GE Morton wrote: October 17th, 2021, 12:23 pm
Oh yes, there are those who are "in" and those who are "out". And rest assured, one by one those contributing people will disappear. I saw it happen in music. Session work simply dried up because one machine with a programmer could replace an entire band or an orchestra. Increasingly, avatars will be used instead of actors. Once the avatars find their way out of the uncanny valley they will replace actors.
Who will be producing the avatars?

That is, BTW, a view contrary to that of most musicians, who see technology as a boon, not a threat to their livelihoods, because it allows them to reach a far larger audience than they could performing in clubs, frees them from the control of record companies, and enables endless new ways to create and manipulate musical notes.
A small minority may work, but most will go. Single programmers have been replacing entire orchestras for years.
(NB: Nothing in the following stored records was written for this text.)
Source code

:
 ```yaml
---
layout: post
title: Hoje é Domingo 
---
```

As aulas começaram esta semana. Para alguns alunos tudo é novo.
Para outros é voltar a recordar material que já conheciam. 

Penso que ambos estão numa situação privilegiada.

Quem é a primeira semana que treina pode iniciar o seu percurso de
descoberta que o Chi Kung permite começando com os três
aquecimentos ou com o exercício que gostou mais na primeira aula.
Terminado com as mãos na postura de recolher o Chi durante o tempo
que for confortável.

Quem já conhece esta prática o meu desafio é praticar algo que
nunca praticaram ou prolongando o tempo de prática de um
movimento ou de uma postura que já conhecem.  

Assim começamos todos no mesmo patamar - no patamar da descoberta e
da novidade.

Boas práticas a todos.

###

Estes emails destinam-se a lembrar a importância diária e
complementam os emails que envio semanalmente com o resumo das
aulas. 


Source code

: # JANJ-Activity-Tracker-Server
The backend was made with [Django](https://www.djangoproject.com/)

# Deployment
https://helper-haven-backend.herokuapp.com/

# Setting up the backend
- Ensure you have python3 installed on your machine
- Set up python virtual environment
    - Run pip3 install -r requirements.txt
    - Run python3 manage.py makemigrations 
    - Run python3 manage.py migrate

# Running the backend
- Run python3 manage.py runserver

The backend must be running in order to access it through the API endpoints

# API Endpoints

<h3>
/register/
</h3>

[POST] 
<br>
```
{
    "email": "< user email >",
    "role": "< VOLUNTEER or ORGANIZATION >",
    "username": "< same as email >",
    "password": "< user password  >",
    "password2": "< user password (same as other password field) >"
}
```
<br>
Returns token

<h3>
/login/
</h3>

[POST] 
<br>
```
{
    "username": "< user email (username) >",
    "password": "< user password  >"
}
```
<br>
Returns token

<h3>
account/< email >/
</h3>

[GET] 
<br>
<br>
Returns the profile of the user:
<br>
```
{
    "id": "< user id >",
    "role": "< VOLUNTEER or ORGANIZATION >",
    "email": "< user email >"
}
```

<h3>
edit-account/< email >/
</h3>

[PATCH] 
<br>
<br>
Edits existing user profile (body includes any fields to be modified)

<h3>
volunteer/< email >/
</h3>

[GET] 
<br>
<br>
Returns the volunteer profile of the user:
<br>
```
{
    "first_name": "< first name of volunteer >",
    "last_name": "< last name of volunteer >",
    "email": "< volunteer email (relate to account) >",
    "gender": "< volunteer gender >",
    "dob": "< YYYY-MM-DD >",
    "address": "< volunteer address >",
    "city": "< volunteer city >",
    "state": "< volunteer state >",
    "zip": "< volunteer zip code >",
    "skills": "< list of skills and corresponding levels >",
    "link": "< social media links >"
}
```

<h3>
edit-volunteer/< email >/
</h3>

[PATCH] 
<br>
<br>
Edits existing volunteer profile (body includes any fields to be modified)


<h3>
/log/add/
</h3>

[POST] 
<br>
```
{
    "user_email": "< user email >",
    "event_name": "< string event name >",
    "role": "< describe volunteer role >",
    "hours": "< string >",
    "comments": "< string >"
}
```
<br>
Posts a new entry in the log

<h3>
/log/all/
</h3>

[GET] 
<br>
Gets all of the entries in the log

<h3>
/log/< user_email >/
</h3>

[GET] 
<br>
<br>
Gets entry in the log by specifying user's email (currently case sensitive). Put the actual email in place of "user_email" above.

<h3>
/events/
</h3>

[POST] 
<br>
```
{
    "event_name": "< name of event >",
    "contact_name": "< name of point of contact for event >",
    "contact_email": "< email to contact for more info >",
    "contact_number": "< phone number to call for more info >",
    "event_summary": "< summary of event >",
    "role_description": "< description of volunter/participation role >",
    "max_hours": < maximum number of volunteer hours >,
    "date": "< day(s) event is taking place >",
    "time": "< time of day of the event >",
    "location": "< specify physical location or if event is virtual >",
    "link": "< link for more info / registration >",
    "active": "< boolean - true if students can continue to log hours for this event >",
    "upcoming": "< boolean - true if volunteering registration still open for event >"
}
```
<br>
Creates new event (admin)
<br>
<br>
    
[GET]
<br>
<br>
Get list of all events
If one spends many years learning to physically play an instrument, then the chances are you want to play the physical instrument, not program it. Precious little machine music - drum machines with sequencers - interests me. As Nick said, there's no life to it. However, those raised with the machine music can't tell the difference so ever more of this soulless music will be produced.

GE Morton wrote: October 17th, 2021, 12:23 pm
You did indeed, old girl.
Sorry ma'am!
Cheers :) Personally, I don't care for titles. To me, the semantic of "Sir" conjures up images of knights in armour and "ma'am" makes me think of the Queen.